WHAT IS NEEDED
Tell me how many lines in the data include "command", and keep the reply to that number.

(INFORMATION SHOWN begins)

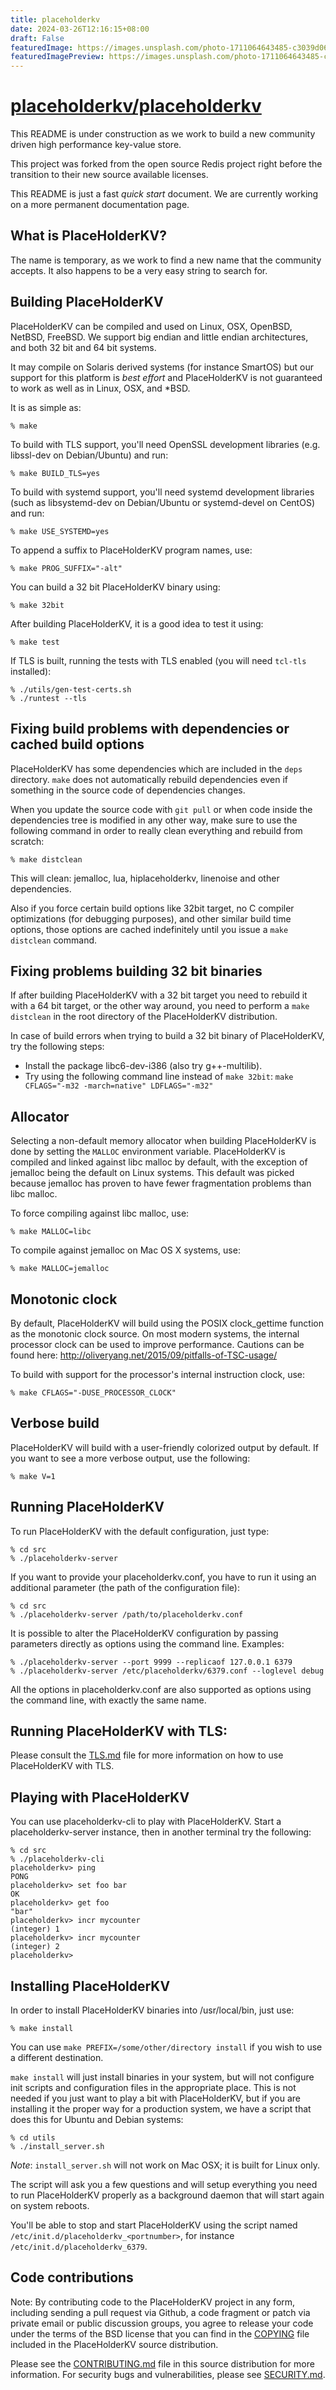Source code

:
 ```yaml
---
title: placeholderkv
date: 2024-03-26T12:16:15+08:00
draft: False
featuredImage: https://images.unsplash.com/photo-1711064643485-c3039d067839?ixid=M3w0NjAwMjJ8MHwxfHJhbmRvbXx8fHx8fHx8fDE3MTE0MjY0ODR8&ixlib=rb-4.0.3
featuredImagePreview: https://images.unsplash.com/photo-1711064643485-c3039d067839?ixid=M3w0NjAwMjJ8MHwxfHJhbmRvbXx8fHx8fHx8fDE3MTE0MjY0ODR8&ixlib=rb-4.0.3
---
```


# [placeholderkv/placeholderkv](https://github.com/placeholderkv/placeholderkv)

This README is under construction as we work to build a new community driven high performance key-value store.

This project was forked from the open source Redis project right before the transition to their new source available licenses.

This README is just a fast *quick start* document. We are currently working on a more permanent documentation page.

What is PlaceHolderKV?
--------------
The name is temporary, as we work to find a new name that the community accepts. It also happens to be a very easy string to search for. 

Building PlaceHolderKV
--------------

PlaceHolderKV can be compiled and used on Linux, OSX, OpenBSD, NetBSD, FreeBSD.
We support big endian and little endian architectures, and both 32 bit
and 64 bit systems.

It may compile on Solaris derived systems (for instance SmartOS) but our
support for this platform is *best effort* and PlaceHolderKV is not guaranteed to
work as well as in Linux, OSX, and \*BSD.

It is as simple as:

    % make

To build with TLS support, you'll need OpenSSL development libraries (e.g.
libssl-dev on Debian/Ubuntu) and run:

    % make BUILD_TLS=yes

To build with systemd support, you'll need systemd development libraries (such 
as libsystemd-dev on Debian/Ubuntu or systemd-devel on CentOS) and run:

    % make USE_SYSTEMD=yes

To append a suffix to PlaceHolderKV program names, use:

    % make PROG_SUFFIX="-alt"

You can build a 32 bit PlaceHolderKV binary using:

    % make 32bit

After building PlaceHolderKV, it is a good idea to test it using:

    % make test

If TLS is built, running the tests with TLS enabled (you will need `tcl-tls`
installed):

    % ./utils/gen-test-certs.sh
    % ./runtest --tls


Fixing build problems with dependencies or cached build options
---------

PlaceHolderKV has some dependencies which are included in the `deps` directory.
`make` does not automatically rebuild dependencies even if something in
the source code of dependencies changes.

When you update the source code with `git pull` or when code inside the
dependencies tree is modified in any other way, make sure to use the following
command in order to really clean everything and rebuild from scratch:

    % make distclean

This will clean: jemalloc, lua, hiplaceholderkv, linenoise and other dependencies.

Also if you force certain build options like 32bit target, no C compiler
optimizations (for debugging purposes), and other similar build time options,
those options are cached indefinitely until you issue a `make distclean`
command.

Fixing problems building 32 bit binaries
---------

If after building PlaceHolderKV with a 32 bit target you need to rebuild it
with a 64 bit target, or the other way around, you need to perform a
`make distclean` in the root directory of the PlaceHolderKV distribution.

In case of build errors when trying to build a 32 bit binary of PlaceHolderKV, try
the following steps:

* Install the package libc6-dev-i386 (also try g++-multilib).
* Try using the following command line instead of `make 32bit`:
  `make CFLAGS="-m32 -march=native" LDFLAGS="-m32"`

Allocator
---------

Selecting a non-default memory allocator when building PlaceHolderKV is done by setting
the `MALLOC` environment variable. PlaceHolderKV is compiled and linked against libc
malloc by default, with the exception of jemalloc being the default on Linux
systems. This default was picked because jemalloc has proven to have fewer
fragmentation problems than libc malloc.

To force compiling against libc malloc, use:

    % make MALLOC=libc

To compile against jemalloc on Mac OS X systems, use:

    % make MALLOC=jemalloc

Monotonic clock
---------------

By default, PlaceHolderKV will build using the POSIX clock_gettime function as the
monotonic clock source.  On most modern systems, the internal processor clock
can be used to improve performance.  Cautions can be found here: 
    http://oliveryang.net/2015/09/pitfalls-of-TSC-usage/

To build with support for the processor's internal instruction clock, use:

    % make CFLAGS="-DUSE_PROCESSOR_CLOCK"

Verbose build
-------------

PlaceHolderKV will build with a user-friendly colorized output by default.
If you want to see a more verbose output, use the following:

    % make V=1

Running PlaceHolderKV
-------------

To run PlaceHolderKV with the default configuration, just type:

    % cd src
    % ./placeholderkv-server

If you want to provide your placeholderkv.conf, you have to run it using an additional
parameter (the path of the configuration file):

    % cd src
    % ./placeholderkv-server /path/to/placeholderkv.conf

It is possible to alter the PlaceHolderKV configuration by passing parameters directly
as options using the command line. Examples:

    % ./placeholderkv-server --port 9999 --replicaof 127.0.0.1 6379
    % ./placeholderkv-server /etc/placeholderkv/6379.conf --loglevel debug

All the options in placeholderkv.conf are also supported as options using the command
line, with exactly the same name.

Running PlaceHolderKV with TLS:
------------------

Please consult the [TLS.md](TLS.md) file for more information on
how to use PlaceHolderKV with TLS.

Playing with PlaceHolderKV
------------------

You can use placeholderkv-cli to play with PlaceHolderKV. Start a placeholderkv-server instance,
then in another terminal try the following:

    % cd src
    % ./placeholderkv-cli
    placeholderkv> ping
    PONG
    placeholderkv> set foo bar
    OK
    placeholderkv> get foo
    "bar"
    placeholderkv> incr mycounter
    (integer) 1
    placeholderkv> incr mycounter
    (integer) 2
    placeholderkv>

Installing PlaceHolderKV
-----------------

In order to install PlaceHolderKV binaries into /usr/local/bin, just use:

    % make install

You can use `make PREFIX=/some/other/directory install` if you wish to use a
different destination.

`make install` will just install binaries in your system, but will not configure
init scripts and configuration files in the appropriate place. This is not
needed if you just want to play a bit with PlaceHolderKV, but if you are installing
it the proper way for a production system, we have a script that does this
for Ubuntu and Debian systems:

    % cd utils
    % ./install_server.sh

_Note_: `install_server.sh` will not work on Mac OSX; it is built for Linux only.

The script will ask you a few questions and will setup everything you need
to run PlaceHolderKV properly as a background daemon that will start again on
system reboots.

You'll be able to stop and start PlaceHolderKV using the script named
`/etc/init.d/placeholderkv_<portnumber>`, for instance `/etc/init.d/placeholderkv_6379`.

Code contributions
-----------------

Note: By contributing code to the PlaceHolderKV project in any form, including sending
a pull request via Github, a code fragment or patch via private email or
public discussion groups, you agree to release your code under the terms
of the BSD license that you can find in the [COPYING][1] file included in the PlaceHolderKV
source distribution.

Please see the [CONTRIBUTING.md][2] file in this source distribution for more
information. For security bugs and vulnerabilities, please see [SECURITY.md][3].

[1]: https://github.com/madolson/placeholderkv/blob/unstable/COPYING
[2]: https://github.com/madolson/placeholderkv/blob/unstable/CONTRIBUTING.md
[3]: https://github.com/madolson/placeholderkv/blob/unstable/SECURITY.md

(INFORMATION SHOWN ends)

FINISHED EXERCISE
5